August 1st, 2017 Leave a comment Go to comments

When I started out in playwrighting my exemplars where the traditional male canon of American theater: Eugene O’Neill, Arthur Miller, Tennessee Williams; and I was escaping my personal background in undergraduate English, with its heavy accent on Shakespeare, Aphra Behn, John Gay, Molière, Ibsen, etc. It wasn’t until I started reading contemporary playwrights, including David Mamet and Sam Shepard that I realized that theater could be much, much more than the little that I had seen and read.

My first exposure was to Mamet, and his brand of hypermasculine posturing. Here I realized that the speech of characters in my plays could be street speech, every day speech, and it could be arranged rhythmically in iambs and punctuated with fuck yous.

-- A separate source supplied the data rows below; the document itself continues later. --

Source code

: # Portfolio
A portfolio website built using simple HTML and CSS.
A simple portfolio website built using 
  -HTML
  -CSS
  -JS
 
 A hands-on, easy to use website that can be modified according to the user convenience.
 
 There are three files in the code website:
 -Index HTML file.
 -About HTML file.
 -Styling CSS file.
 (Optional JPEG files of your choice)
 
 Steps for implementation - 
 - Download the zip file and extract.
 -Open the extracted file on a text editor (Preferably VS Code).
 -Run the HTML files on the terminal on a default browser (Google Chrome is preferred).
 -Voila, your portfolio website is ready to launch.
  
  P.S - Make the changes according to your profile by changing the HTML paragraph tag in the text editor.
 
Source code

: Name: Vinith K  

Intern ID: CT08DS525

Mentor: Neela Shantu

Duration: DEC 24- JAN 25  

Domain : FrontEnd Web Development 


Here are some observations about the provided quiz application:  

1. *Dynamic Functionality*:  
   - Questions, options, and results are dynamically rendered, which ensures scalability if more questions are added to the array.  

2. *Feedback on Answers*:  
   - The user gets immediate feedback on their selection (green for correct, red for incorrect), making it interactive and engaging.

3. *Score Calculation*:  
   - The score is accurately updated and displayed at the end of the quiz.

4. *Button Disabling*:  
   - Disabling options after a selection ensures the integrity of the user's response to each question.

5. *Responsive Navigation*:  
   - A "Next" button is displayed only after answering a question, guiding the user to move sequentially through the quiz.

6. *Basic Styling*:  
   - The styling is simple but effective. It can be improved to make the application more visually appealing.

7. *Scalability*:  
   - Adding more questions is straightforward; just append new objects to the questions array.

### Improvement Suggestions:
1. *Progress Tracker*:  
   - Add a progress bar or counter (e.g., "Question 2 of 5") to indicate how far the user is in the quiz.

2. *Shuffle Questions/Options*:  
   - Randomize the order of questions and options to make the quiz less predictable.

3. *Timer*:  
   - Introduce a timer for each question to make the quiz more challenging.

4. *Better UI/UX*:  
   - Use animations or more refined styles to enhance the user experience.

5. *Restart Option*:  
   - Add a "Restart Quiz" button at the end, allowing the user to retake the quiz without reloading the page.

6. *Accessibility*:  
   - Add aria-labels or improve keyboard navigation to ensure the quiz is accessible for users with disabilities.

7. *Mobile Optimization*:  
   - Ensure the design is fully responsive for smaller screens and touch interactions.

Sam Shepard showed that plays could be stream of consciousness, have radical set designs, outlandish plots, and explore the ravaged landscape of the fevered mind. Plays like the Unseen Hand, Chicago, Cowboy #2, Rock Garden, Red Cross blew my mind when it came to the spontaneous shifts in character and action, the stark symbolism of the text, repetitive language cycles. And then I got to his bigger plays: Fool for Love, True West, Buried Child, Curse of the Starving Class, La Turista, etc. And here I saw displayed the full power of a playwright who had developed his own mythos and vision of the world. He took traditional plots and situations and suffused them with surreal events and behaviors that showed the raw unconscious pulsing just below the surface of the everyday. I knew I wanted to write like him.

Then there was the realization that I had seen him in films. Not even connecting the dots. When I was a kid I had watched his films on HBO: The Right Stuff, Raggedy Man… and then later, Thunderheart, Black Hawk Down, Bloodline. And having kids, heard a thousand times narrate the film Charlotte’s Web.

It was a hope of mine to meet him, but I’ll have to stick with his works, I guess. Sam Shepard was a unique talent, whose abilities were transcendent.